#### [TASK TO CARRY OUT]
For every entry below, retype it exactly as it reads.

#### [SUPPLIED INFORMATION]
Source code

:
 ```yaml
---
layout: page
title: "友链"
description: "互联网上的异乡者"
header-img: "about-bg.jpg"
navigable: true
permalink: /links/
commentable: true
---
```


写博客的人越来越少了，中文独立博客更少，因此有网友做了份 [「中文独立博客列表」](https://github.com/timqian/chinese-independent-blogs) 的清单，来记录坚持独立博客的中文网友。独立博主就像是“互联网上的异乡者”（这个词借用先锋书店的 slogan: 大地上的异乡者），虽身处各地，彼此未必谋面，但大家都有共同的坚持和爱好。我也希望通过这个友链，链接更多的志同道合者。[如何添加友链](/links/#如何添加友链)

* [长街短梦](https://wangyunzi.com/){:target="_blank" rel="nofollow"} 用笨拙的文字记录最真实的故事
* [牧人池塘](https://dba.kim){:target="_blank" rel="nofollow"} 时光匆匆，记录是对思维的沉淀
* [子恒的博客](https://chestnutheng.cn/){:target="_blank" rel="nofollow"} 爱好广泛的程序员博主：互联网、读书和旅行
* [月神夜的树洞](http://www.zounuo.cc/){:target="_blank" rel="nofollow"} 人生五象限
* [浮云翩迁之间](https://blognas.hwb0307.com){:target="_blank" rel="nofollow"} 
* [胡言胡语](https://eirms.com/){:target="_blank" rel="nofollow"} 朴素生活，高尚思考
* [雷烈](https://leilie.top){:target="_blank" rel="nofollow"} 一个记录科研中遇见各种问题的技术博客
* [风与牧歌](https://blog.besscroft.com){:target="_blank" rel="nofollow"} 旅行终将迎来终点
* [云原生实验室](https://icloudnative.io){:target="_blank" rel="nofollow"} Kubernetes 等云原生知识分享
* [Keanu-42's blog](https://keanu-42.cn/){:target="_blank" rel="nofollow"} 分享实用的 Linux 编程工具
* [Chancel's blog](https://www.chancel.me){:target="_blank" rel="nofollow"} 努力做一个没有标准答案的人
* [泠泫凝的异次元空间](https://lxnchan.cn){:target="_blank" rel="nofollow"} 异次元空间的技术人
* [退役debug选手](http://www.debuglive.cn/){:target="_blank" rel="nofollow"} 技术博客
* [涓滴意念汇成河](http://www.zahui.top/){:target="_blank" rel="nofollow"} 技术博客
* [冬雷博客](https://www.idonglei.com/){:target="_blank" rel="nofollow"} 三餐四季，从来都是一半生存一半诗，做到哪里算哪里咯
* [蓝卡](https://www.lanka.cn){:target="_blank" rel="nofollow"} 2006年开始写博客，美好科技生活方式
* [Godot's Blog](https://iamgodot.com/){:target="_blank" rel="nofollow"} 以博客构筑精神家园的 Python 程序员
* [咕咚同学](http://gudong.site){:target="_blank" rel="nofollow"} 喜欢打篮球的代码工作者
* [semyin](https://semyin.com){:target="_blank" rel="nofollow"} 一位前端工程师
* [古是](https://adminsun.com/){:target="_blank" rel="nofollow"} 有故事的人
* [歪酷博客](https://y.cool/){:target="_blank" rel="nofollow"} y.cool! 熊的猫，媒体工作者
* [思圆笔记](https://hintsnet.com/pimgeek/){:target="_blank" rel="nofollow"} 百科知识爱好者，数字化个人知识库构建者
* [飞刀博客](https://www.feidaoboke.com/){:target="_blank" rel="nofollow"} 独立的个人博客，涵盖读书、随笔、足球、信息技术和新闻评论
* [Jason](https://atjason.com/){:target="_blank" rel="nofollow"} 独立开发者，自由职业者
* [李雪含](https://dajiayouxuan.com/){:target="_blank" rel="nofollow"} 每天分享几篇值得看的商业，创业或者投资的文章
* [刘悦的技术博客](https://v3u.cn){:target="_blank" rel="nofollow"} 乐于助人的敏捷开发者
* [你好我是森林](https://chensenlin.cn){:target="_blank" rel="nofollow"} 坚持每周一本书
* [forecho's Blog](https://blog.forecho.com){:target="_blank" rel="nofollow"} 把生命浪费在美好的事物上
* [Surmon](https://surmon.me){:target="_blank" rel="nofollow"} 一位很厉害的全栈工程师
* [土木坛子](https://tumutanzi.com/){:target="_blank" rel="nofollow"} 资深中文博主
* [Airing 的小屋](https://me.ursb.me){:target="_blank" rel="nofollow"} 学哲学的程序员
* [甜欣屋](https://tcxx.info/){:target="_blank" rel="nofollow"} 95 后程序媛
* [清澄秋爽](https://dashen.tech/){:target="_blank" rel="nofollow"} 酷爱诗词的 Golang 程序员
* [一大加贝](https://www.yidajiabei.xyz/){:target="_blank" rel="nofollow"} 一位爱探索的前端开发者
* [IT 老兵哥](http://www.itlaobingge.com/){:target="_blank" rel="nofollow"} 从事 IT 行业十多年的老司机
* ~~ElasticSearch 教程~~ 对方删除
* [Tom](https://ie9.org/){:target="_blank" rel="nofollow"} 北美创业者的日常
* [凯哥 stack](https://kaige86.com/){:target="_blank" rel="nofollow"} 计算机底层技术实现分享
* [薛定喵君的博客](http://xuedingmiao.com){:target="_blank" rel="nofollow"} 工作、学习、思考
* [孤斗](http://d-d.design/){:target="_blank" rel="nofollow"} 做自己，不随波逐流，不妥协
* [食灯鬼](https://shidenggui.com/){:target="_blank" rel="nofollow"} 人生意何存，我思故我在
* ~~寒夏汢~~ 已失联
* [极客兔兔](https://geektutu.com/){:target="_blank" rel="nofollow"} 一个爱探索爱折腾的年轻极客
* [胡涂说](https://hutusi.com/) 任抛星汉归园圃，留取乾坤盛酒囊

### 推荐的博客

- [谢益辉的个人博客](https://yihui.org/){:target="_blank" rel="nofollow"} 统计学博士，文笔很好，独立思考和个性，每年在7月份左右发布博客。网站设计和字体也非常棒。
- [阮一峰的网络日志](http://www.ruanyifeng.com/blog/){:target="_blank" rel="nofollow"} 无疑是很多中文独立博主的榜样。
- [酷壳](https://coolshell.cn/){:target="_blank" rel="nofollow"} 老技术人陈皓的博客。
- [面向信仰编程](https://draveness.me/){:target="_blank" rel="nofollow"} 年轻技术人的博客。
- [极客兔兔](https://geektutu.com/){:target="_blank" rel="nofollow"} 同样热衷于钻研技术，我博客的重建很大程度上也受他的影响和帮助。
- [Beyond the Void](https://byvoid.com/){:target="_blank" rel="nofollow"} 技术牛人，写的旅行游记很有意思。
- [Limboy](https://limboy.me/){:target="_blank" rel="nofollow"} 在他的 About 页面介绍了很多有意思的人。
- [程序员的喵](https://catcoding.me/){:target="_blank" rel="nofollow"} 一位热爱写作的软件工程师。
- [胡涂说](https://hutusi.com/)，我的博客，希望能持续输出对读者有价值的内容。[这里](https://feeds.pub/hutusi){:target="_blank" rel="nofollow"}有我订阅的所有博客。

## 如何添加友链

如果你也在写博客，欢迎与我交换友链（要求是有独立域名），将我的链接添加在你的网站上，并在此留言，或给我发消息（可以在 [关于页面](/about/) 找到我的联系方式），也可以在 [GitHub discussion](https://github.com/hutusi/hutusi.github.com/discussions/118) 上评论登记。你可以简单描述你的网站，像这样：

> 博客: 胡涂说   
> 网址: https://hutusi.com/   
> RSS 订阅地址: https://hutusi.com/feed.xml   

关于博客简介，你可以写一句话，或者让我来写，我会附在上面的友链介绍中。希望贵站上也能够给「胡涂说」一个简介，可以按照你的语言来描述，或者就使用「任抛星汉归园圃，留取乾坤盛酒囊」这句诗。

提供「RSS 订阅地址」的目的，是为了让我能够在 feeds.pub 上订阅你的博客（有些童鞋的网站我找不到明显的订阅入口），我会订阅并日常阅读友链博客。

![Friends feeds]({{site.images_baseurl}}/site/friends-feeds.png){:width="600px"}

#### [REPLY]
Source code

:
 ```yaml
---
layout: page
title: "友链"
description: "互联网上的异乡者"
header-img: "about-bg.jpg"
navigable: true
permalink: /links/
commentable: true
---
```


写博客的人越来越少了，中文独立博客更少，因此有网友做了份 [「中文独立博客列表」](https://github.com/timqian/chinese-independent-blogs) 的清单，来记录坚持独立博客的中文网友。独立博主就像是“互联网上的异乡者”（这个词借用先锋书店的 slogan: 大地上的异乡者），虽身处各地，彼此未必谋面，但大家都有共同的坚持和爱好。我也希望通过这个友链，链接更多的志同道合者。[如何添加友链](/links/#如何添加友链)

* [长街短梦](https://wangyunzi.com/){:target="_blank" rel="nofollow"} 用笨拙的文字记录最真实的故事
* [牧人池塘](https://dba.kim){:target="_blank" rel="nofollow"} 时光匆匆，记录是对思维的沉淀
* [子恒的博客](https://chestnutheng.cn/){:target="_blank" rel="nofollow"} 爱好广泛的程序员博主：互联网、读书和旅行
* [月神夜的树洞](http://www.zounuo.cc/){:target="_blank" rel="nofollow"} 人生五象限
* [浮云翩迁之间](https://blognas.hwb0307.com){:target="_blank" rel="nofollow"} 
* [胡言胡语](https://eirms.com/){:target="_blank" rel="nofollow"} 朴素生活，高尚思考
* [雷烈](https://leilie.top){:target="_blank" rel="nofollow"} 一个记录科研中遇见各种问题的技术博客
* [风与牧歌](https://blog.besscroft.com){:target="_blank" rel="nofollow"} 旅行终将迎来终点
* [云原生实验室](https://icloudnative.io){:target="_blank" rel="nofollow"} Kubernetes 等云原生知识分享
* [Keanu-42's blog](https://keanu-42.cn/){:target="_blank" rel="nofollow"} 分享实用的 Linux 编程工具
* [Chancel's blog](https://www.chancel.me){:target="_blank" rel="nofollow"} 努力做一个没有标准答案的人
* [泠泫凝的异次元空间](https://lxnchan.cn){:target="_blank" rel="nofollow"} 异次元空间的技术人
* [退役debug选手](http://www.debuglive.cn/){:target="_blank" rel="nofollow"} 技术博客
* [涓滴意念汇成河](http://www.zahui.top/){:target="_blank" rel="nofollow"} 技术博客
* [冬雷博客](https://www.idonglei.com/){:target="_blank" rel="nofollow"} 三餐四季，从来都是一半生存一半诗，做到哪里算哪里咯
* [蓝卡](https://www.lanka.cn){:target="_blank" rel="nofollow"} 2006年开始写博客，美好科技生活方式
* [Godot's Blog](https://iamgodot.com/){:target="_blank" rel="nofollow"} 以博客构筑精神家园的 Python 程序员
* [咕咚同学](http://gudong.site){:target="_blank" rel="nofollow"} 喜欢打篮球的代码工作者
* [semyin](https://semyin.com){:target="_blank" rel="nofollow"} 一位前端工程师
* [古是](https://adminsun.com/){:target="_blank" rel="nofollow"} 有故事的人
* [歪酷博客](https://y.cool/){:target="_blank" rel="nofollow"} y.cool! 熊的猫，媒体工作者
* [思圆笔记](https://hintsnet.com/pimgeek/){:target="_blank" rel="nofollow"} 百科知识爱好者，数字化个人知识库构建者
* [飞刀博客](https://www.feidaoboke.com/){:target="_blank" rel="nofollow"} 独立的个人博客，涵盖读书、随笔、足球、信息技术和新闻评论
* [Jason](https://atjason.com/){:target="_blank" rel="nofollow"} 独立开发者，自由职业者
* [李雪含](https://dajiayouxuan.com/){:target="_blank" rel="nofollow"} 每天分享几篇值得看的商业，创业或者投资的文章
* [刘悦的技术博客](https://v3u.cn){:target="_blank" rel="nofollow"} 乐于助人的敏捷开发者
* [你好我是森林](https://chensenlin.cn){:target="_blank" rel="nofollow"} 坚持每周一本书
* [forecho's Blog](https://blog.forecho.com){:target="_blank" rel="nofollow"} 把生命浪费在美好的事物上
* [Surmon](https://surmon.me){:target="_blank" rel="nofollow"} 一位很厉害的全栈工程师
* [土木坛子](https://tumutanzi.com/){:target="_blank" rel="nofollow"} 资深中文博主
* [Airing 的小屋](https://me.ursb.me){:target="_blank" rel="nofollow"} 学哲学的程序员
* [甜欣屋](https://tcxx.info/){:target="_blank" rel="nofollow"} 95 后程序媛
* [清澄秋爽](https://dashen.tech/){:target="_blank" rel="nofollow"} 酷爱诗词的 Golang 程序员
* [一大加贝](https://www.yidajiabei.xyz/){:target="_blank" rel="nofollow"} 一位爱探索的前端开发者
* [IT 老兵哥](http://www.itlaobingge.com/){:target="_blank" rel="nofollow"} 从事 IT 行业十多年的老司机
* ~~ElasticSearch 教程~~ 对方删除
* [Tom](https://ie9.org/){:target="_blank" rel="nofollow"} 北美创业者的日常
* [凯哥 stack](https://kaige86.com/){:target="_blank" rel="nofollow"} 计算机底层技术实现分享
* [薛定喵君的博客](http://xuedingmiao.com){:target="_blank" rel="nofollow"} 工作、学习、思考
* [孤斗](http://d-d.design/){:target="_blank" rel="nofollow"} 做自己，不随波逐流，不妥协
* [食灯鬼](https://shidenggui.com/){:target="_blank" rel="nofollow"} 人生意何存，我思故我在
* ~~寒夏汢~~ 已失联
* [极客兔兔](https://geektutu.com/){:target="_blank" rel="nofollow"} 一个爱探索爱折腾的年轻极客
* [胡涂说](https://hutusi.com/) 任抛星汉归园圃，留取乾坤盛酒囊

### 推荐的博客

- [谢益辉的个人博客](https://yihui.org/){:target="_blank" rel="nofollow"} 统计学博士，文笔很好，独立思考和个性，每年在7月份左右发布博客。网站设计和字体也非常棒。
- [阮一峰的网络日志](http://www.ruanyifeng.com/blog/){:target="_blank" rel="nofollow"} 无疑是很多中文独立博主的榜样。
- [酷壳](https://coolshell.cn/){:target="_blank" rel="nofollow"} 老技术人陈皓的博客。
- [面向信仰编程](https://draveness.me/){:target="_blank" rel="nofollow"} 年轻技术人的博客。
- [极客兔兔](https://geektutu.com/){:target="_blank" rel="nofollow"} 同样热衷于钻研技术，我博客的重建很大程度上也受他的影响和帮助。
- [Beyond the Void](https://byvoid.com/){:target="_blank" rel="nofollow"} 技术牛人，写的旅行游记很有意思。
- [Limboy](https://limboy.me/){:target="_blank" rel="nofollow"} 在他的 About 页面介绍了很多有意思的人。
- [程序员的喵](https://catcoding.me/){:target="_blank" rel="nofollow"} 一位热爱写作的软件工程师。
- [胡涂说](https://hutusi.com/)，我的博客，希望能持续输出对读者有价值的内容。[这里](https://feeds.pub/hutusi){:target="_blank" rel="nofollow"}有我订阅的所有博客。

## 如何添加友链

如果你也在写博客，欢迎与我交换友链（要求是有独立域名），将我的链接添加在你的网站上，并在此留言，或给我发消息（可以在 [关于页面](/about/) 找到我的联系方式），也可以在 [GitHub discussion](https://github.com/hutusi/hutusi.github.com/discussions/118) 上评论登记。你可以简单描述你的网站，像这样：

> 博客: 胡涂说   
> 网址: https://hutusi.com/   
> RSS 订阅地址: https://hutusi.com/feed.xml   

关于博客简介，你可以写一句话，或者让我来写，我会附在上面的友链介绍中。希望贵站上也能够给「胡涂说」一个简介，可以按照你的语言来描述，或者就使用「任抛星汉归园圃，留取乾坤盛酒囊」这句诗。

提供「RSS 订阅地址」的目的，是为了让我能够在 feeds.pub 上订阅你的博客（有些童鞋的网站我找不到明显的订阅入口），我会订阅并日常阅读友链博客。

![Friends feeds]({{site.images_baseurl}}/site/friends-feeds.png){:width="600px"}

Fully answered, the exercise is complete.